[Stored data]
○ ○ ○ ○ ○ ○ ○
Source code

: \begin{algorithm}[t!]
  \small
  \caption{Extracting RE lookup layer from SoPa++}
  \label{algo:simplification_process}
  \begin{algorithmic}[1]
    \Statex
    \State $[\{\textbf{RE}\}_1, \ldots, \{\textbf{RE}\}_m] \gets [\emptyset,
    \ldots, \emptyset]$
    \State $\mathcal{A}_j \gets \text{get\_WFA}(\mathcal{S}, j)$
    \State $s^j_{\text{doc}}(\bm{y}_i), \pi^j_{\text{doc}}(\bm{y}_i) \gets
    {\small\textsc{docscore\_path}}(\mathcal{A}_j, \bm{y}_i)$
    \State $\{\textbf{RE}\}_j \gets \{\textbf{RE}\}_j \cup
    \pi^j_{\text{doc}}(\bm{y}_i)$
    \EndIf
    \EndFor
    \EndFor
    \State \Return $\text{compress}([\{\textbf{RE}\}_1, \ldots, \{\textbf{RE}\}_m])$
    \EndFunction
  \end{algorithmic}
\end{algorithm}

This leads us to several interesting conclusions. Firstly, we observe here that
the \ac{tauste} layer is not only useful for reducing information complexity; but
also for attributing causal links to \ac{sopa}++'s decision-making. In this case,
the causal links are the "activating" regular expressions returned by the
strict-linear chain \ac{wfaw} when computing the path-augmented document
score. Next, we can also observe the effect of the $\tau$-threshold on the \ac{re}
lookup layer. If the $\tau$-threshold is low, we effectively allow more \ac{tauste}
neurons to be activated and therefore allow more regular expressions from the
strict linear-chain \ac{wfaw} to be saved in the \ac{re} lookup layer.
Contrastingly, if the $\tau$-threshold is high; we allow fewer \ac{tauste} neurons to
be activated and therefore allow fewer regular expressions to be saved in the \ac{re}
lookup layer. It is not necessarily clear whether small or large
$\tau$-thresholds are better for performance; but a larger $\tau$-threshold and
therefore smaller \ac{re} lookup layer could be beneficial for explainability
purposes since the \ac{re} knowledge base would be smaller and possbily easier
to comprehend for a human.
○ ○ ○ ○ ○ ○ ○
Copy down the complete data exactly as supplied.

Solved exercise:
Source code

: \begin{algorithm}[t!]
  \small
  \caption{Extracting RE lookup layer from SoPa++}
  \label{algo:simplification_process}
  \begin{algorithmic}[1]
    \Statex
    \State $[\{\textbf{RE}\}_1, \ldots, \{\textbf{RE}\}_m] \gets [\emptyset,
    \ldots, \emptyset]$
    \State $\mathcal{A}_j \gets \text{get\_WFA}(\mathcal{S}, j)$
    \State $s^j_{\text{doc}}(\bm{y}_i), \pi^j_{\text{doc}}(\bm{y}_i) \gets
    {\small\textsc{docscore\_path}}(\mathcal{A}_j, \bm{y}_i)$
    \State $\{\textbf{RE}\}_j \gets \{\textbf{RE}\}_j \cup
    \pi^j_{\text{doc}}(\bm{y}_i)$
    \EndIf
    \EndFor
    \EndFor
    \State \Return $\text{compress}([\{\textbf{RE}\}_1, \ldots, \{\textbf{RE}\}_m])$
    \EndFunction
  \end{algorithmic}
\end{algorithm}

This leads us to several interesting conclusions. Firstly, we observe here that
the \ac{tauste} layer is not only useful for reducing information complexity; but
also for attributing causal links to \ac{sopa}++'s decision-making. In this case,
the causal links are the "activating" regular expressions returned by the
strict-linear chain \ac{wfaw} when computing the path-augmented document
score. Next, we can also observe the effect of the $\tau$-threshold on the \ac{re}
lookup layer. If the $\tau$-threshold is low, we effectively allow more \ac{tauste}
neurons to be activated and therefore allow more regular expressions from the
strict linear-chain \ac{wfaw} to be saved in the \ac{re} lookup layer.
Contrastingly, if the $\tau$-threshold is high; we allow fewer \ac{tauste} neurons to
be activated and therefore allow fewer regular expressions to be saved in the \ac{re}
lookup layer. It is not necessarily clear whether small or large
$\tau$-thresholds are better for performance; but a larger $\tau$-threshold and
therefore smaller \ac{re} lookup layer could be beneficial for explainability
purposes since the \ac{re} knowledge base would be smaller and possbily easier
to comprehend for a human.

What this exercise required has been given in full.